Szok był spowodowany ujawnieniem ścisłych powiązań między polskojęzycznymi mediami, a światem starej i nowej bezpieki, polityków, gangsterów, biznesmenów i zagranicznej agentury, tworzących jeden wielki przestępczy konglomerat sterujący umysłami odbiorców papki medialnej, wpływający na ich poglądy i na to, na kogo będą głosować.
A przecież wystarczyło obejrzeć 2-3 programy TVN albo własnoręcznie sprawdzić, jak działa cenzura na Onecie, aby samodzielnie dojść do takiego wniosku, aby móc z dużym prawdopodobieństwem wskazać, kto jest agentem… pardon, „stypendystą” niemieckim, kto dzięki Unii Europejskiej dorwał się do pieniędzy, a kogo z polskością łączy tylko przybrane nazwisko.
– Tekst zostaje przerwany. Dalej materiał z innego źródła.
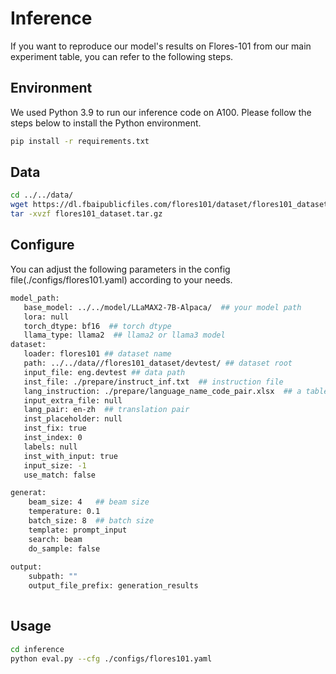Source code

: # Inference
If you want to reproduce our model's results on Flores-101 from our main experiment table, you can refer to the following steps.
## Environment
We used Python 3.9 to run our inference code on A100. Please follow the steps below to install the Python environment.
```sh
pip install -r requirements.txt
```
## Data
```sh
cd ../../data/
wget https://dl.fbaipublicfiles.com/flores101/dataset/flores101_dataset.tar.gz
tar -xvzf flores101_dataset.tar.gz
```

## Configure
You can adjust the following parameters in the config file(./configs/flores101.yaml) according to your needs.
```sh
model_path: 
   base_model: ../../model/LLaMAX2-7B-Alpaca/  ## your model path
   lora: null
   torch_dtype: bf16  ## torch dtype
   llama_type: llama2  ## llama2 or llama3 model
dataset:
   loader: flores101 ## dataset name
   path: ../../data//flores101_dataset/devtest/ ## dataset root
   input_file: eng.devtest ## data path
   inst_file: ./prepare/instruct_inf.txt  ## instruction file
   lang_instruction: ./prepare/language_name_code_pair.xlsx  ## a table of language IDs and their full names
   input_extra_file: null
   lang_pair: en-zh  ## translation pair
   inst_placeholder: null
   inst_fix: true
   inst_index: 0
   labels: null
   inst_with_input: true 
   input_size: -1
   use_match: false

generat:
    beam_size: 4   ## beam size
    temperature: 0.1
    batch_size: 8  ## batch size
    template: prompt_input
    search: beam 
    do_sample: false
    
output:
    subpath: ""
    output_file_prefix: generation_results
 

```

## Usage
```sh
cd inference
python eval.py --cfg ./configs/flores101.yaml
```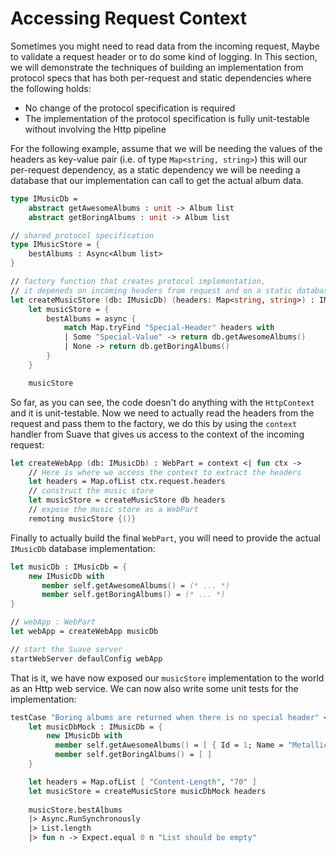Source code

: # Accessing Request Context

Sometimes you might need to read data from the incoming request, Maybe to validate a request header or to do some kind of logging. In This section, we will demonstrate the techniques of building an implementation from protocol specs that has both per-request and static dependencies where the following holds:
 
 - No change of the protocol specification is required
 - The implementation of the protocol specification is fully unit-testable without involving the Http pipeline 

For the following example, assume that we will be needing the values of the headers as key-value pair (i.e. of type `Map<string, string>`) this will our per-request dependency, as a static dependency we will be needing a database that our implementation can call to get the actual album data.

```fs
type IMusicDb = 
    abstract getAwesomeAlbums : unit -> Album list 
    abstract getBoringAlbums : unit -> Album list 

// shared protocol specification
type IMusicStore = {
    bestAlbums : Async<Album list>
}

// factory function that creates protocol implementation, 
// it depeneds on incoming headers from request and on a static database implementation 
let createMusicStore (db: IMusicDb) (headers: Map<string, string>) : IMusicStore = 
    let musicStore = {
        bestAlbums = async {
            match Map.tryFind "Special-Header" headers with 
            | Some "Special-Value" -> return db.getAwesomeAlbums()
            | None -> return db.getBoringAlbums()
        }
    }

    musicStore
```
So far, as you can see, the code doesn't do anything with the `HttpContext` and it is unit-testable. Now we need to actually read the headers from the request and pass them to the factory, we do this by using the `context` handler from Suave that gives us access to the context of the incoming request:
```fs
let createWebApp (db: IMusicDb) : WebPart = context <| fun ctx ->
    // Here is where we access the context to extract the headers
    let headers = Map.ofList ctx.request.headers
    // construct the music store 
    let musicStore = createMusicStore db headers 
    // expose the music store as a WebPart
    remoting musicStore {()} 
```
Finally to actually build the final `WebPart`, you will need to provide the actual `IMusicDb` database implementation:
```fs
let musicDb : IMusicDb = { 
    new IMusicDb with 
       member self.getAwesomeAlbums() = (* ... *) 
       member self.getBoringAlbums() = (* ... *) 
}

// webApp : WebPart
let webApp = createWebApp musicDb

// start the Suave server
startWebServer defaulConfig webApp
```
That is it, we have now exposed our `musicStore` implementation to the world as an Http web service. 
We can now also write some unit tests for the implementation:
```fs
testCase "Boring albums are returned when there is no special header" <| fun () ->
    let musicDbMock : IMusicDb = {
        new IMusicDb with 
          member self.getAwesomeAlbums() = [ { Id = 1; Name = "Metallica" } ]
          member self.getBoringAlbums() = [ ] 
    }  

    let headers = Map.ofList [ "Content-Length", "70" ]
    let musicStore = createMusicStore musicDbMock headers
    
    musicStore.bestAlbums
    |> Async.RunSynchronously 
    |> List.length 
    |> fun n -> Expect.equal 0 n "List should be empty" 
```
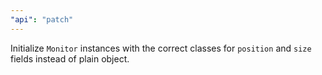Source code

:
```yaml
---
"api": "patch"
---
```


Initialize `Monitor` instances with the correct classes for `position` and `size` fields instead of plain object.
Polski „inteligent” nie myśli jednak samodzielnie, o ile w ogóle myśli. Polski „inteligent” dowiaduje się o swoich poglądach z „Gazety Wyborczej” albo podobnych jej piśmideł „z kapitałem zagranicznym”. Polski „inteligent” ogląda TVN, gdzie pokazuje się „całą prawdę” i to mu wystarcza, aby wierzyć, że we Włoszczowej wystawiono pomnik Gosiewskiemu, a ojciec Rydzyk rozbija się maybachem.